Was machte diese Europawahl 2014 so bemerkenswert? Zum ersten Mal wurden von den europäischen Parteien gemeinsame Spitzenkandidat/innen aufgestellt. Dies hat nicht nur zu mehr Personalisierung des Europawahlkampfes geführt, sondern auch den Wahlen eine konkrete pan-europäische Dimension gegeben. Es waren außerdem die ersten Europawahlen, die nach dem Beginn der Krise stattfanden. Damit zusammen hängt ein erschreckendes Erstarken der rechten Kräfte in Europa. Was bedeutet das Ergebnis für die Grünen und welche Schlussfolgerungen können gezogen werden?

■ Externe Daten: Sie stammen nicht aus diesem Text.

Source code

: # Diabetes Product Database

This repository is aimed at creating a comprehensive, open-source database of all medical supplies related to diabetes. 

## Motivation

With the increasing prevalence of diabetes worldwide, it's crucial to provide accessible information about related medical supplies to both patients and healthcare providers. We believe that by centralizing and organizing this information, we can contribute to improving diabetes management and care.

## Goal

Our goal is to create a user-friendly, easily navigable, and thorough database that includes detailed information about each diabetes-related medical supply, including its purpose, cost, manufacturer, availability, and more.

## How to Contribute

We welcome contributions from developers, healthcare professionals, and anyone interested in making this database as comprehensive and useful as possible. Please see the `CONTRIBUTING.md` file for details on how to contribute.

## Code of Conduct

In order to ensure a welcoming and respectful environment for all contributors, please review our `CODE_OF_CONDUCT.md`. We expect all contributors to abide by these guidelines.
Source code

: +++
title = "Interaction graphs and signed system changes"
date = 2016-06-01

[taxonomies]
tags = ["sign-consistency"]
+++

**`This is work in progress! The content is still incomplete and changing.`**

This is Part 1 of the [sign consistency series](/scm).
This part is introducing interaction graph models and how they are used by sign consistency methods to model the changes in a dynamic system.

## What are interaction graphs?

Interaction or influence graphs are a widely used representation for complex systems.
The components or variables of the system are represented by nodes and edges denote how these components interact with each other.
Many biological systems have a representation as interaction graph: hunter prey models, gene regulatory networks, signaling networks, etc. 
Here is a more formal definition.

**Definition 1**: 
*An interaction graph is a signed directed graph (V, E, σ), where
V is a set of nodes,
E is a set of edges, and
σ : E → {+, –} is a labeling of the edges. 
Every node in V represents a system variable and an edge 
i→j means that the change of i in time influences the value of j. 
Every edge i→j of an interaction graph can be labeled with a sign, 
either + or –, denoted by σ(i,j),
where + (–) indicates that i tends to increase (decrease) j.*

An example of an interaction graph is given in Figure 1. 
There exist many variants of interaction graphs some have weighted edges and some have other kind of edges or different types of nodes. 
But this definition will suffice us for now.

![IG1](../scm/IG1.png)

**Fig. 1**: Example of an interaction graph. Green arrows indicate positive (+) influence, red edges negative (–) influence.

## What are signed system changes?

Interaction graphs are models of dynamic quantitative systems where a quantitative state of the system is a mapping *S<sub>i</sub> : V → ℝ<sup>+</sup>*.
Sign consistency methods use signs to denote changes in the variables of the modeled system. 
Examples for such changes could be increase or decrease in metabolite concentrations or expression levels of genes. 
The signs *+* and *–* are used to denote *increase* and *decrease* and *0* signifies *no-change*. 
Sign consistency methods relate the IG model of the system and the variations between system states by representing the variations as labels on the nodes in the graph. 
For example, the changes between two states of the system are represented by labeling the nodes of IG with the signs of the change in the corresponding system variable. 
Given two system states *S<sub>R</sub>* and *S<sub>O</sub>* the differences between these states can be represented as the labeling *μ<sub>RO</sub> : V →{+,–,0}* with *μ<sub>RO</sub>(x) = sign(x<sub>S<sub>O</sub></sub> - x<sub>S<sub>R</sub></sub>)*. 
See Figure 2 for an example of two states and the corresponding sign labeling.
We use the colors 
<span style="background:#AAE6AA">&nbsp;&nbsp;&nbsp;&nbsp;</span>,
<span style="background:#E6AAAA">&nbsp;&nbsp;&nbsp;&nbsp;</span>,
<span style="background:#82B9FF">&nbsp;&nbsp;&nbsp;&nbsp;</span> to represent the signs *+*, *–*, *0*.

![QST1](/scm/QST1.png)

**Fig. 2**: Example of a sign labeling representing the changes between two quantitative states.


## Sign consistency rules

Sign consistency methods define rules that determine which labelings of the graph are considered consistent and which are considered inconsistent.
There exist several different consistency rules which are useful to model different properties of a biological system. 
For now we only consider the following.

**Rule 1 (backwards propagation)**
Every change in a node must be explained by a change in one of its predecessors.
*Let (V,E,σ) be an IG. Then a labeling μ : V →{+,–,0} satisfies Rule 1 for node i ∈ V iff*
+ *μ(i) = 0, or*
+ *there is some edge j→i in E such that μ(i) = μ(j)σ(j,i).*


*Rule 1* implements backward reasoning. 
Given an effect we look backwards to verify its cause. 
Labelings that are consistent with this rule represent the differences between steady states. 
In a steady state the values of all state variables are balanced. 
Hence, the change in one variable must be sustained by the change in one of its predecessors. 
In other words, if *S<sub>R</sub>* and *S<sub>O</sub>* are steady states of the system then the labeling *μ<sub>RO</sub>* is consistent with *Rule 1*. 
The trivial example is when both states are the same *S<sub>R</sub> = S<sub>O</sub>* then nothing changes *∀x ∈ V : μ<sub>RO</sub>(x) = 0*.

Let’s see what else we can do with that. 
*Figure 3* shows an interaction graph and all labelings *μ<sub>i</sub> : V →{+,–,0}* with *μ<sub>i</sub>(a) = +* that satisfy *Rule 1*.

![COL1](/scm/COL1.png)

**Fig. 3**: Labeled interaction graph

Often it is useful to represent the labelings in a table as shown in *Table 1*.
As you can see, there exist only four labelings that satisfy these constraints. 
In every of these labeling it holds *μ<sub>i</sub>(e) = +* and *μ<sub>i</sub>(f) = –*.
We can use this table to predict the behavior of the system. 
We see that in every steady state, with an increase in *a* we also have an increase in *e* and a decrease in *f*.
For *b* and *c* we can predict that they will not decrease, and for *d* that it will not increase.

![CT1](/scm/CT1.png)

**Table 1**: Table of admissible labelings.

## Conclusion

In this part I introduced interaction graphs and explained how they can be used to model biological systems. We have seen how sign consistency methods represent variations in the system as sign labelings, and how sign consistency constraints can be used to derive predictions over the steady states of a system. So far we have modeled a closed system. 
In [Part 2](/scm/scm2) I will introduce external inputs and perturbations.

In der Tat bläst mit diesem Rechtsruck ein ungemütlicher Wind durch Europa. Aber die Krise alleine kann den Zulauf der rechten Kräfte nicht erklären. Das Ergebnis der Europawahlen 2014 ist der vorläufige Höhepunkt eines Trends in diese Richtung, der bereits eine Dekade andauert. Bereits in den letzten Jahren wurde in Ländern wie Ungarn, den Niederlanden, Dänemark, Schweden, Finnland und Griechenland die politische Szene durch den Aufstieg von nationalistischen, offen xenophoben und sogar rassistischen politischen Parteien aufgewirbelt. Anderswo, wie in der Schweiz, in Österreich, Frankreich und Italien hat sich die andauernde Präsenz dieser Parteien im politischen Alltag und ihr Einfluss auf die öffentliche Debatte in der gesamten Gesellschaft bemerkbar gemacht. Manchmal ist er sogar bis zum Kern der demokratischen Institutionen vorgedrungen. Dann kamen die Europawahlen - und sie brachten ungefähr hundert Abgeordnete ins Europäische Parlament, die sich im Spektrum von leicht euroskeptisch zu offen faschistisch bewegen. Die extreme Rechte wird stärker und kühner. Das ist ohne Zweifel ein Schlag ins Gesicht des Europas, für das die Grünen immer gekämpft haben. 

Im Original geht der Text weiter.